Si el procedimiento administrativo avanza conforme a los plazos previstos, la nueva red podría comenzar a funcionar aproximadamente dentro de un año, con una renovación de la flota, mejoras operativas y un modelo orientado a reforzar la movilidad sostenible.

Chiclana: un contrato de diez años para modernizar el servicio

El futuro contrato contempla una inversión de gran alcance para renovar la prestación del transporte urbano en la ciudad. Según la documentación presentada por el Gobierno municipal, el coste medio anual rondará los 2,84 millones de euros, mientras que la inversión inicial prevista alcanzará los 3,3 millones.

El proyecto llega después de un largo proceso técnico y administrativo que ha requerido la elaboración de numerosos informes y trámites antes de su llegada al Pleno.

Una vez aprobado el expediente, el siguiente paso será la publicación de la licitación en los boletines oficiales correspondientes, incluido el ámbito europeo, para abrir el proceso de presentación de ofertas por parte de las empresas interesadas.

El modelo económico mantiene el sistema habitual de financiación. Los ingresos procedentes de la venta de billetes y abonos cubrirán una parte del coste del servicio, mientras que el Ayuntamiento asumirá la diferencia necesaria para garantizar su funcionamiento.

Más líneas, nuevos autobuses y apuesta por combustibles menos contaminantes en Chiclana

Uno de los aspectos centrales del nuevo contrato será la renovación progresiva de la flota. El pliego establece un mínimo de 22 vehículos, distribuidos entre 14 autobuses de mayor capacidad y ocho microbuses, todos ellos impulsados por biogás, una tecnología que busca reducir las emisiones contaminantes respecto a los motores diésel tradicionales.

La futura concesión contempla además una red formada por 15 líneas, a las que podrán añadirse servicios especiales en función de la evolución de la ciudad y de las necesidades de movilidad que vayan surgiendo durante la vigencia del contrato.

Entre los criterios de adjudicación no solo tendrá peso la oferta económica. También se valorarán aspectos relacionados con la calidad del servicio, la organización técnica, la atención al usuario, los medios materiales disponibles, la comunicación con la ciudadanía y la incorporación de medidas de sostenibilidad ambiental.

La empresa adjudicataria también deberá asumir la gestión de la estación de autobuses en el horario previsto por el contrato, con posibilidad de ampliarlo mediante mejoras incluidas en su oferta.

El aumento de viajeros impulsa la renovación del transporte urbano

La reforma del servicio llega en un contexto de crecimiento sostenido del uso del autobús urbano en Chiclana.

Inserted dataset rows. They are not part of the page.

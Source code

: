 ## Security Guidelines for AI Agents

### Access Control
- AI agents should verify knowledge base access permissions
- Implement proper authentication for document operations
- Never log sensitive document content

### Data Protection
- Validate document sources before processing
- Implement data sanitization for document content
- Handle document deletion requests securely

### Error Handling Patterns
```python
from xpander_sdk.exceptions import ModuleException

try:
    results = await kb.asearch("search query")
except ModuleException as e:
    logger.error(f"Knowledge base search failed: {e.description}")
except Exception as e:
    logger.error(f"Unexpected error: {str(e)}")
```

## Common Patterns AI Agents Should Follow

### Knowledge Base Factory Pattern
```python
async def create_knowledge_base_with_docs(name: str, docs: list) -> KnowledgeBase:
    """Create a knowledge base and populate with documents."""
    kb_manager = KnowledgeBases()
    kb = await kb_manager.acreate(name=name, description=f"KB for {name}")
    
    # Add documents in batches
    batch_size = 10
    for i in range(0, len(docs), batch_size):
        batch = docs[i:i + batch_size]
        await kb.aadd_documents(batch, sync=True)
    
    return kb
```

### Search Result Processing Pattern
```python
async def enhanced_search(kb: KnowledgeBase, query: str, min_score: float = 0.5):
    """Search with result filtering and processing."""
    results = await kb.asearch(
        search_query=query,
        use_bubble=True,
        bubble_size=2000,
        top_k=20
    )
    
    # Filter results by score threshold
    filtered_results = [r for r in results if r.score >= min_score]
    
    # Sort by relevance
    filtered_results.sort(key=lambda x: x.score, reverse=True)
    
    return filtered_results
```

El Ayuntamiento destaca que la demanda ha superado el millón de pasajeros anuales durante los ejercicios 2023, 2024 y 2025, consolidando la recuperación de usuarios tras el impacto que tuvo la pandemia sobre la movilidad colectiva.

Ese incremento de viajeros es uno de los argumentos que sustentan la necesidad de actualizar el contrato y adaptar el sistema a una ciudad que continúa ampliando su población y su actividad económica, especialmente durante los meses de mayor afluencia turística.

El pliego también fija los recursos humanos mínimos que deberá aportar la empresa concesionaria. Entre ellos figuran 27 conductores, un inspector, tres mecánicos, dos administrativos y un jefe de servicio, con el objetivo de garantizar la continuidad operativa y el mantenimiento de la red.

Las tarifas seguirán siendo competencia municipal y deberán aprobarse en el Pleno, al igual que las bonificaciones destinadas a determinados colectivos, como personas mayores o estudiantes.

De esta forma, el Consistorio mantiene el control sobre la política tarifaria mientras impulsa un nuevo modelo de transporte que pretende combinar mayor cobertura, renovación tecnológica y una gestión adaptada a las necesidades actuales de la movilidad urbana.